Questa operazione si è tradotta nella composizione di tre volumi che perseguono lo scopo di “instillare” l’ideologia "gender" nelle menti degli alunni delle scuole elementari, medie e superiori. Una spaventosa dimostrazione della pericolosità di un'operazione del genere si è avuta lo scorso dicembre quando a Venezia il delegato del sindaco, Camilla Seibezzi, già tristemente nota per aver proposto la sostituzione delle parole "mamma" e "papà" con "genitore", ha presentato la proposta di introdurre in dieci asili nido e in 36 scuole dell'infanzia delle raccolte di fiabe dove vengono presentate come un fatto normale l'esistenza di diverse forme familiari come, ad esempio, quella con due papà o con due mamme, ecc. 

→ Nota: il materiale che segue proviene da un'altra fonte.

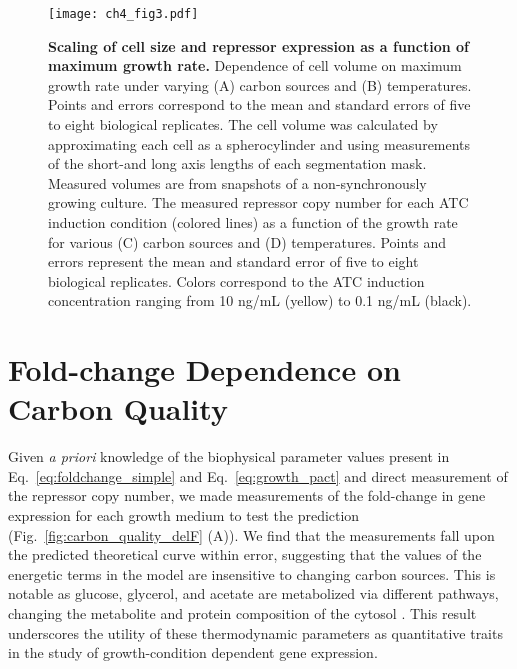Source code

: \documentclass[12pt]{caltech_thesis}
\begin{document}
\hypertarget{fig:scaling}{%
\begin{figure}
\centering
\texttt{[image: ch4\_fig3.pdf]}
\caption[{Scaling of cel size and repressor expression as a function of
maximum growth rate}]{\textbf{Scaling of cell size and repressor
expression as a function of maximum growth rate.} Dependence of cell
volume on maximum growth rate under varying (A) carbon sources and (B)
temperatures. Points and errors correspond to the mean and standard
errors of five to eight biological replicates. The cell volume was
calculated by approximating each cell as a spherocylinder and using
measurements of the short-and long axis lengths of each segmentation
mask. Measured volumes are from snapshots of a non-synchronously growing
culture. The measured repressor copy number for each ATC induction
condition (colored lines) as a function of the growth rate for various
(C) carbon sources and (D) temperatures. Points and errors represent the
mean and standard error of five to eight biological replicates. Colors
correspond to the ATC induction concentration ranging from 10 ng/mL
(yellow) to 0.1 ng/mL (black).}
\label{fig:scaling}
\end{figure}
}

\hypertarget{fold-change-dependence-on-carbon-quality}{%
\section{Fold-change Dependence on Carbon
Quality}\label{fold-change-dependence-on-carbon-quality}}

Given \emph{a priori} knowledge of the biophysical parameter values
\autocite{garcia2011,razo-mejia2018} present in
Eq.~\ref{eq:foldchange_simple} and Eq.~\ref{eq:growth_pact} and direct
measurement of the repressor copy number, we made measurements of the
fold-change in gene expression for each growth medium to test the
prediction (Fig.~\ref{fig:carbon_quality_delF} (A)). We find that the
measurements fall upon the predicted theoretical curve within error,
suggesting that the values of the energetic terms in the model are
insensitive to changing carbon sources. This is notable as glucose,
glycerol, and acetate are metabolized via different pathways, changing
the metabolite and protein composition of the cytosol
\autocite{martinez-gomez2012,kim2007}. This result underscores the
utility of these thermodynamic parameters as quantitative traits in the
study of growth-condition dependent gene expression.
\end{document}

Oltre a voler promuovere e presentare la teoria "gender" come un fatto normale e provato, imponendo una visione unilaterale del mondo, questo documento invita a considerare ogni critica alle pretese della comunità LGBT (Lesbiche, gay, bisessuali e trans) come "omofobia", posizione che deve essere severamente punita dalla legge. Gli studenti, quindi, devono pensare che sia giusto il matrimonio tra persone dello stesso sesso e che l'eterosessismo, ovvero ritenere normale solo il matrimonio tra persone di sesso differente, sia all'origine dell'omofobia. In quest'ottica vengono anche indicate come "incitamento all'odio ed alla discriminazione" perfino le dichiarazioni provenienti da alcuni rappresentanti delle istituzioni politiche ed ecclesiastiche.

Questa operazione di gravissima ingerenza nelle libertà personali dei cittadini non poteva rimanere a lungo nascosta, così, chiamata a dare spiegazioni circa la liceità della composizione e diffusione di questi volumi, Maria Cecilia Guerra, l'ultimo vice ministro del Lavoro e Politiche Sociali con delega alle Pari opportunità, cioè l’ente che ha posto il suo logo sulla prima pagina de tre documenti, ha risposto di non saperne niente e che il tutto è stata un'iniziativa dell’Istituto Beck, istituzione schieratissima a favore dell’omosessualità convenzionato con l'UNAR, il vero e proprio soggetto che ha redatto i libri dello scandalo. 

Si rimane veramente allibiti di fronte al pressapochismo di tale istituzione: dapprima si da l'avvio ad un'operazione ingiustificabile e liberticida, poi, posti di fronte alle proprie responsabilità, la si sconfessa dicendo che non se ne sapeva nulla. Ma sarà veramente così?